▶ **Work request**:
A word-for-word copy of the listing is required, and it must contain no pictures.

▶ **Entries supplied**:
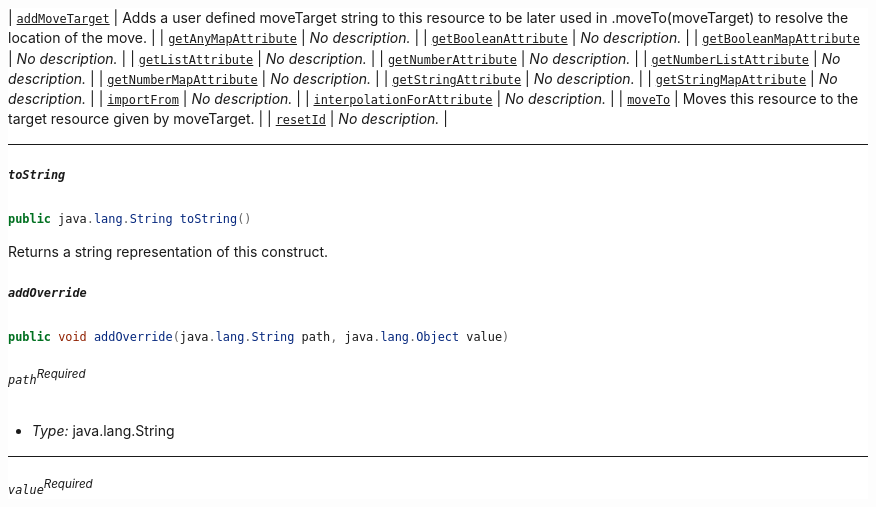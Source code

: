 | <code><a href="#@cdktf/provider-okta.emailDomainVerification.EmailDomainVerification.addMoveTarget">addMoveTarget</a></code> | Adds a user defined moveTarget string to this resource to be later used in .moveTo(moveTarget) to resolve the location of the move. |
| <code><a href="#@cdktf/provider-okta.emailDomainVerification.EmailDomainVerification.getAnyMapAttribute">getAnyMapAttribute</a></code> | *No description.* |
| <code><a href="#@cdktf/provider-okta.emailDomainVerification.EmailDomainVerification.getBooleanAttribute">getBooleanAttribute</a></code> | *No description.* |
| <code><a href="#@cdktf/provider-okta.emailDomainVerification.EmailDomainVerification.getBooleanMapAttribute">getBooleanMapAttribute</a></code> | *No description.* |
| <code><a href="#@cdktf/provider-okta.emailDomainVerification.EmailDomainVerification.getListAttribute">getListAttribute</a></code> | *No description.* |
| <code><a href="#@cdktf/provider-okta.emailDomainVerification.EmailDomainVerification.getNumberAttribute">getNumberAttribute</a></code> | *No description.* |
| <code><a href="#@cdktf/provider-okta.emailDomainVerification.EmailDomainVerification.getNumberListAttribute">getNumberListAttribute</a></code> | *No description.* |
| <code><a href="#@cdktf/provider-okta.emailDomainVerification.EmailDomainVerification.getNumberMapAttribute">getNumberMapAttribute</a></code> | *No description.* |
| <code><a href="#@cdktf/provider-okta.emailDomainVerification.EmailDomainVerification.getStringAttribute">getStringAttribute</a></code> | *No description.* |
| <code><a href="#@cdktf/provider-okta.emailDomainVerification.EmailDomainVerification.getStringMapAttribute">getStringMapAttribute</a></code> | *No description.* |
| <code><a href="#@cdktf/provider-okta.emailDomainVerification.EmailDomainVerification.importFrom">importFrom</a></code> | *No description.* |
| <code><a href="#@cdktf/provider-okta.emailDomainVerification.EmailDomainVerification.interpolationForAttribute">interpolationForAttribute</a></code> | *No description.* |
| <code><a href="#@cdktf/provider-okta.emailDomainVerification.EmailDomainVerification.moveTo">moveTo</a></code> | Moves this resource to the target resource given by moveTarget. |
| <code><a href="#@cdktf/provider-okta.emailDomainVerification.EmailDomainVerification.resetId">resetId</a></code> | *No description.* |

---

##### `toString` <a name="toString" id="@cdktf/provider-okta.emailDomainVerification.EmailDomainVerification.toString"></a>

```java
public java.lang.String toString()
```

Returns a string representation of this construct.

##### `addOverride` <a name="addOverride" id="@cdktf/provider-okta.emailDomainVerification.EmailDomainVerification.addOverride"></a>

```java
public void addOverride(java.lang.String path, java.lang.Object value)
```

###### `path`<sup>Required</sup> <a name="path" id="@cdktf/provider-okta.emailDomainVerification.EmailDomainVerification.addOverride.parameter.path"></a>

- *Type:* java.lang.String

---

###### `value`<sup>Required</sup> <a name="value" id="@cdktf/provider-okta.emailDomainVerification.EmailDomainVerification.addOverride.parameter.value"></a>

▶ **The completed task**:
Source code

: | <code><a href="#@cdktf/provider-okta.emailDomainVerification.EmailDomainVerification.addMoveTarget">addMoveTarget</a></code> | Adds a user defined moveTarget string to this resource to be later used in .moveTo(moveTarget) to resolve the location of the move. |
| <code><a href="#@cdktf/provider-okta.emailDomainVerification.EmailDomainVerification.getAnyMapAttribute">getAnyMapAttribute</a></code> | *No description.* |
| <code><a href="#@cdktf/provider-okta.emailDomainVerification.EmailDomainVerification.getBooleanAttribute">getBooleanAttribute</a></code> | *No description.* |
| <code><a href="#@cdktf/provider-okta.emailDomainVerification.EmailDomainVerification.getBooleanMapAttribute">getBooleanMapAttribute</a></code> | *No description.* |
| <code><a href="#@cdktf/provider-okta.emailDomainVerification.EmailDomainVerification.getListAttribute">getListAttribute</a></code> | *No description.* |
| <code><a href="#@cdktf/provider-okta.emailDomainVerification.EmailDomainVerification.getNumberAttribute">getNumberAttribute</a></code> | *No description.* |
| <code><a href="#@cdktf/provider-okta.emailDomainVerification.EmailDomainVerification.getNumberListAttribute">getNumberListAttribute</a></code> | *No description.* |
| <code><a href="#@cdktf/provider-okta.emailDomainVerification.EmailDomainVerification.getNumberMapAttribute">getNumberMapAttribute</a></code> | *No description.* |
| <code><a href="#@cdktf/provider-okta.emailDomainVerification.EmailDomainVerification.getStringAttribute">getStringAttribute</a></code> | *No description.* |
| <code><a href="#@cdktf/provider-okta.emailDomainVerification.EmailDomainVerification.getStringMapAttribute">getStringMapAttribute</a></code> | *No description.* |
| <code><a href="#@cdktf/provider-okta.emailDomainVerification.EmailDomainVerification.importFrom">importFrom</a></code> | *No description.* |
| <code><a href="#@cdktf/provider-okta.emailDomainVerification.EmailDomainVerification.interpolationForAttribute">interpolationForAttribute</a></code> | *No description.* |
| <code><a href="#@cdktf/provider-okta.emailDomainVerification.EmailDomainVerification.moveTo">moveTo</a></code> | Moves this resource to the target resource given by moveTarget. |
| <code><a href="#@cdktf/provider-okta.emailDomainVerification.EmailDomainVerification.resetId">resetId</a></code> | *No description.* |

---

##### `toString` <a name="toString" id="@cdktf/provider-okta.emailDomainVerification.EmailDomainVerification.toString"></a>

```java
public java.lang.String toString()
```

Returns a string representation of this construct.

##### `addOverride` <a name="addOverride" id="@cdktf/provider-okta.emailDomainVerification.EmailDomainVerification.addOverride"></a>

```java
public void addOverride(java.lang.String path, java.lang.Object value)
```

###### `path`<sup>Required</sup> <a name="path" id="@cdktf/provider-okta.emailDomainVerification.EmailDomainVerification.addOverride.parameter.path"></a>

- *Type:* java.lang.String

---

###### `value`<sup>Required</sup> <a name="value" id="@cdktf/provider-okta.emailDomainVerification.EmailDomainVerification.addOverride.parameter.value"></a>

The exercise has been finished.